__WHAT THE TASK ASKS__: Report every line of the records that includes the word "const".

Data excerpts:
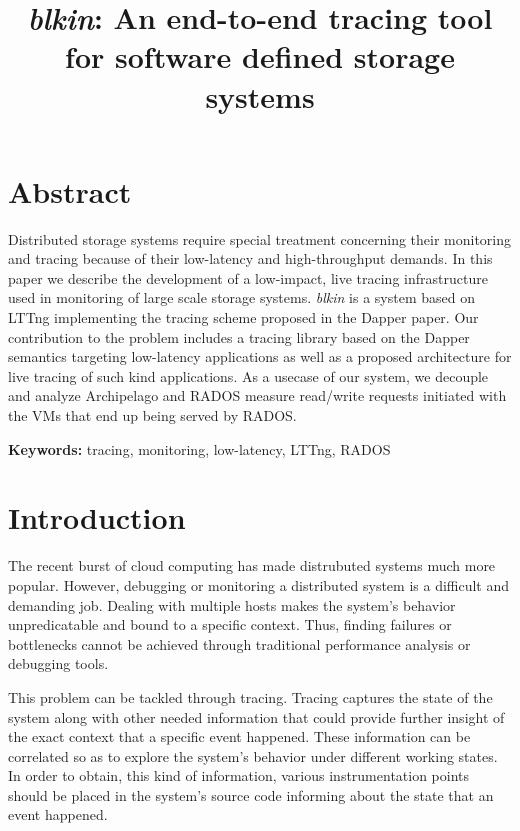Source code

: \documentclass[a4paper,10pt,twocolumn]{article}
\begin{document}
\title{\emph{blkin}: An end-to-end tracing tool for software defined storage 
systems}
\date{}
\maketitle

\section*{Abstract}
Distributed storage systems require special treatment concerning their 
monitoring and tracing because of their low-latency and high-throughput demands.
In this paper we describe the development of a low-impact, live tracing 
infrastructure used in monitoring of large scale storage systems. \emph{blkin}
is a system based on LTTng\cite{lttng} implementing the tracing scheme proposed
in the Dapper paper\cite{dapper}. Our contribution to the problem includes a 
tracing library based on the Dapper semantics targeting low-latency applications
as well as a proposed architecture for live tracing of such kind applications.
As a usecase of our system, we decouple and analyze Archipelago\cite{archip} and
RADOS\cite{rados} measure read/write requests initiated with the VMs that end up
being served by RADOS.


\textbf{Keywords: } tracing, monitoring, low-latency, LTTng, RADOS

\section{Introduction}

The recent burst of cloud computing has made distrubuted systems much more 
popular. However, debugging or monitoring a distributed system is a difficult 
and demanding job. Dealing with multiple hosts makes the system's behavior 
unpredicatable and bound to a specific context. Thus, finding failures
or bottlenecks cannot be achieved through traditional performance analysis or 
debugging tools. 

This problem can be tackled through tracing. Tracing captures the state of the
system along with other needed information that could provide further insight of
the exact context that a specific event happened. These information can be 
correlated so as to explore the system's behavior under different working 
states. In order to obtain, this kind of information, various instrumentation
points should be placed in the system's source code informing about the state
that an event happened.
\end{document}

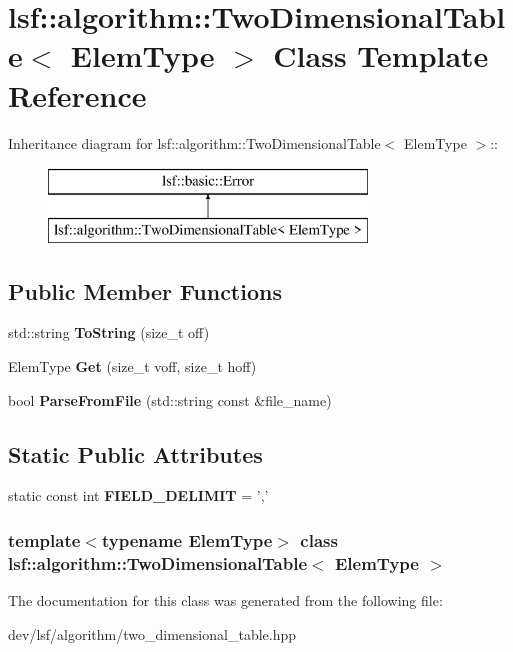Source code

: \hypertarget{classlsf_1_1algorithm_1_1TwoDimensionalTable}{
\section{lsf::algorithm::TwoDimensionalTable$<$ ElemType $>$ Class Template Reference}
\label{classlsf_1_1algorithm_1_1TwoDimensionalTable}
}
Inheritance diagram for lsf::algorithm::TwoDimensionalTable$<$ ElemType $>$::\begin{figure}[H]
\begin{center}
\leavevmode
\includegraphics[height=2cm]{classlsf_1_1algorithm_1_1TwoDimensionalTable}
\end{center}
\end{figure}
\subsection*{Public Member Functions}
\begin{DoxyCompactItemize}
\item 
\hypertarget{classlsf_1_1algorithm_1_1TwoDimensionalTable_a2ece46cd50fcd00b80fb185f793a5c14}{
std::string {\bfseries ToString} (size\_\-t off)}
\label{classlsf_1_1algorithm_1_1TwoDimensionalTable_a2ece46cd50fcd00b80fb185f793a5c14}

\item 
\hypertarget{classlsf_1_1algorithm_1_1TwoDimensionalTable_a73652a341f32e05062318b2ae38a3a19}{
ElemType {\bfseries Get} (size\_\-t voff, size\_\-t hoff)}
\label{classlsf_1_1algorithm_1_1TwoDimensionalTable_a73652a341f32e05062318b2ae38a3a19}

\item 
\hypertarget{classlsf_1_1algorithm_1_1TwoDimensionalTable_ab1ad29890ba054cc75e4914f7feab169}{
bool {\bfseries ParseFromFile} (std::string const \&file\_\-name)}
\label{classlsf_1_1algorithm_1_1TwoDimensionalTable_ab1ad29890ba054cc75e4914f7feab169}

\end{DoxyCompactItemize}
\subsection*{Static Public Attributes}
\begin{DoxyCompactItemize}
\item 
\hypertarget{classlsf_1_1algorithm_1_1TwoDimensionalTable_a2f8a0787f93b6f90909c7d57d891d810}{
static const int {\bfseries FIELD\_\-DELIMIT} = ','}
\label{classlsf_1_1algorithm_1_1TwoDimensionalTable_a2f8a0787f93b6f90909c7d57d891d810}

\end{DoxyCompactItemize}
\subsubsection*{template$<$typename ElemType$>$ class lsf::algorithm::TwoDimensionalTable$<$ ElemType $>$}



The documentation for this class was generated from the following file:\begin{DoxyCompactItemize}
\item 
dev/lsf/algorithm/two\_\-dimensional\_\-table.hpp\end{DoxyCompactItemize}
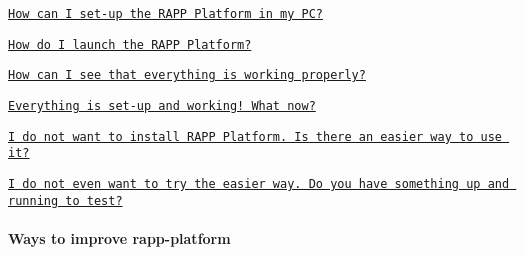 \begin{DoxyItemize}
\item \href{https://github.com/rapp-project/rapp-platform/wiki/How-can-I-set-up-the-RAPP-Platform-in-my-PC%3F}{\tt How can I set-\/up the R\-A\-P\-P Platform in my P\-C?}
\item \href{https://github.com/rapp-project/rapp-platform/wiki/How-do-I-launch-the-RAPP-Platform%3F}{\tt How do I launch the R\-A\-P\-P Platform?}
\item \href{https://github.com/rapp-project/rapp-platform/wiki/How-can-I-see-that-everything-is-working-properly%3F}{\tt How can I see that everything is working properly?}
\item \href{https://github.com/rapp-project/rapp-platform/wiki/Everything-is-set-up-and-working!-What-now%3F}{\tt Everything is set-\/up and working! What now?}
\item \href{https://github.com/rapp-project/rapp-platform/wiki/I-do-not-want-to-install-RAPP-Platform.-Is-there-an-easier-way-to-use-it%3F}{\tt I do not want to install R\-A\-P\-P Platform. Is there an easier way to use it?}
\item \href{https://github.com/rapp-project/rapp-platform/wiki/I-do-not-even-want-to-try-the-easier-way.-Do-you-have-something-up-and-running-to-test%3F}{\tt I do not even want to try the easier way. Do you have something up and running to test?}
\end{DoxyItemize}

\paragraph*{Ways to improve rapp-\/platform}


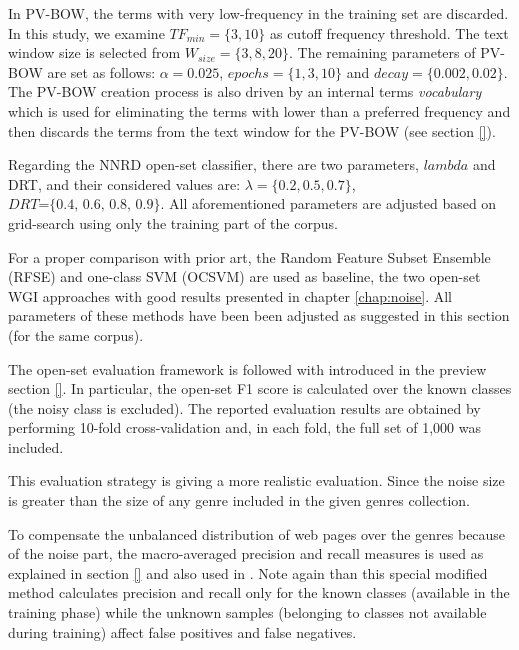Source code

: In PV-BOW, the terms with very low-frequency in the training set are discarded. In this study, we examine $TF_{min}=\{3,10\}$ as cutoff frequency threshold. The text window size is selected from $W_{size}=\{3,8,20\}$. The remaining parameters of PV-BOW are set as follows: $\alpha=0.025$, $epochs=\{1, 3, 10\}$ and $decay=\{0.002, 0.02\}$. The PV-BOW creation process is also driven by an internal terms \textit{vocabulary} which is used for eliminating the terms with lower than a preferred frequency and then discards the terms from the text window for the PV-BOW (see section \ref{}).


Regarding the NNRD open-set classifier, there are two parameters, $lambda$ and DRT, and their considered values are: $\lambda =\{0.2, 0.5, 0.7\}$, $DRT\textit{=\{0.4, 0.6, 0.8, 0.9\}}$. All aforementioned parameters are adjusted based on grid-search using only the training part of the corpus.

For a proper comparison with prior art, the Random Feature Subset Ensemble (RFSE) and one-class SVM (OCSVM) \parencite{pritsos2013open,pritsos2018open} are used as baseline, the two open-set WGI approaches with good results presented in chapter \ref{chap:noise}. All parameters of these methods have been been adjusted as suggested in this section (for the same corpus).

The open-set evaluation framework is followed with  introduced in the preview section \ref{}. In particular, the open-set F1 score \parencite{mendesjunior2016} is calculated over the known classes (the noisy class is excluded). The reported evaluation results are obtained by performing 10-fold cross-validation and, in each fold, the full set of 1,000  was included. 

This evaluation strategy is giving a more realistic evaluation. Since the noise size is greater than the size of any genre included in the given genres collection.

To compensate the unbalanced distribution of web pages over the genres because of the noise part, the macro-averaged precision and recall measures is used as explained in section \ref{} and also used in \parencite{mendesjunior2016}. Note again than this special modified method calculates precision and recall only for the known classes (available in the training phase) while the unknown samples (belonging to classes not available during training) affect false positives and false negatives.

__SOLUTION__:
bool {\bfseries ParseFromFile} (std::string const \&file\_\-name)}
static const int {\bfseries FIELD\_\-DELIMIT} = ','}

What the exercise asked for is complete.